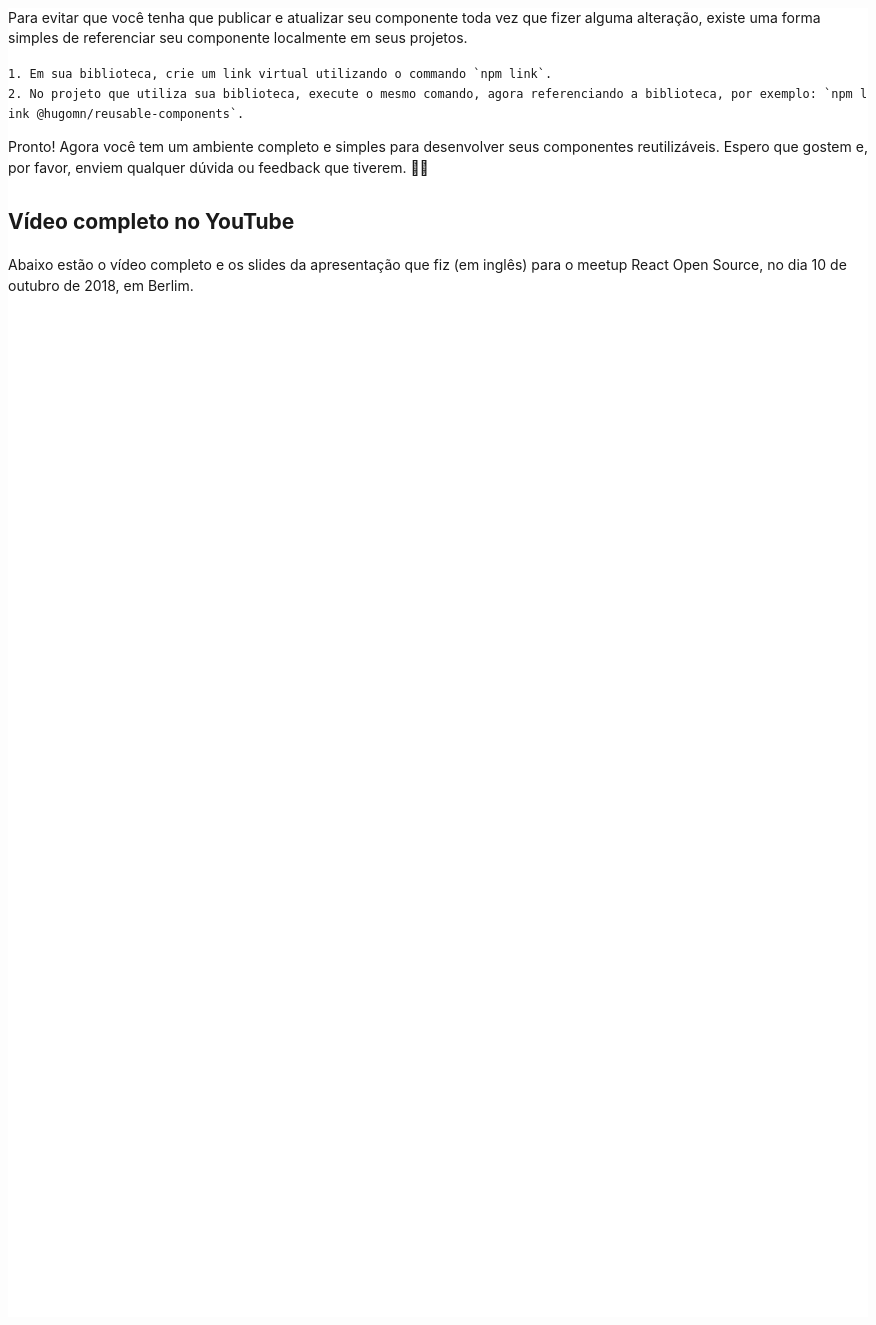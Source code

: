 Para evitar que você tenha que publicar e atualizar seu componente toda vez que fizer alguma alteração, existe uma forma simples de referenciar seu componente localmente em seus projetos. 

	1. Em sua biblioteca, crie um link virtual utilizando o commando `npm link`.
	2. No projeto que utiliza sua biblioteca, execute o mesmo comando, agora referenciando a biblioteca, por exemplo: `npm link @hugomn/reusable-components`.

Pronto! Agora você tem um ambiente completo e simples para desenvolver seus componentes reutilizáveis. Espero que gostem e, por favor, enviem qualquer dúvida ou feedback que tiverem. 🤘🏻

## Vídeo completo no YouTube
Abaixo estão o vídeo completo e os slides da apresentação que fiz (em inglês) para o meetup React Open Source, no dia 10 de outubro de 2018, em Berlim.

<div class="container" style="position: relative; width: 100%; height: 0; padding-bottom: 56.25%; margin-bottom: 40px"><iframe src="https://www.youtube.com/embed/Dve_bYaAVZ0" frameborder="0" allow="accelerometer; autoplay; encrypted-media; gyroscope; picture-in-picture" allowfullscreen style="position: absolute; top: 0; left: 0; width: 100%; height: 100%;"></iframe></div>

<div style="left: 0; width: 100%; height: 0; position: relative; padding-bottom: 56.1987%;"><iframe src="//speakerdeck.com/player/95ae0fbc24be49d88f1a7a0b333e984f" style="border: 0; top: 0; left: 0; width: 100%; height: 100%; position: absolute;" allowfullscreen scrolling="no"></iframe></div>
·····
> What to produce:
Starting at the line that contains "em seus projetos." and stopping after the line that contains "2. No projeto", write out every line exactly as it appears above, and no other line.

> Result of the task:
: Para evitar que você tenha que publicar e atualizar seu componente toda vez que fizer alguma alteração, existe uma forma simples de referenciar seu componente localmente em seus projetos. 

	1. Em sua biblioteca, crie um link virtual utilizando o commando `npm link`.
	2. No projeto que utiliza sua biblioteca, execute o mesmo comando, agora referenciando a biblioteca, por exemplo: `npm link @hugomn/reusable-components`.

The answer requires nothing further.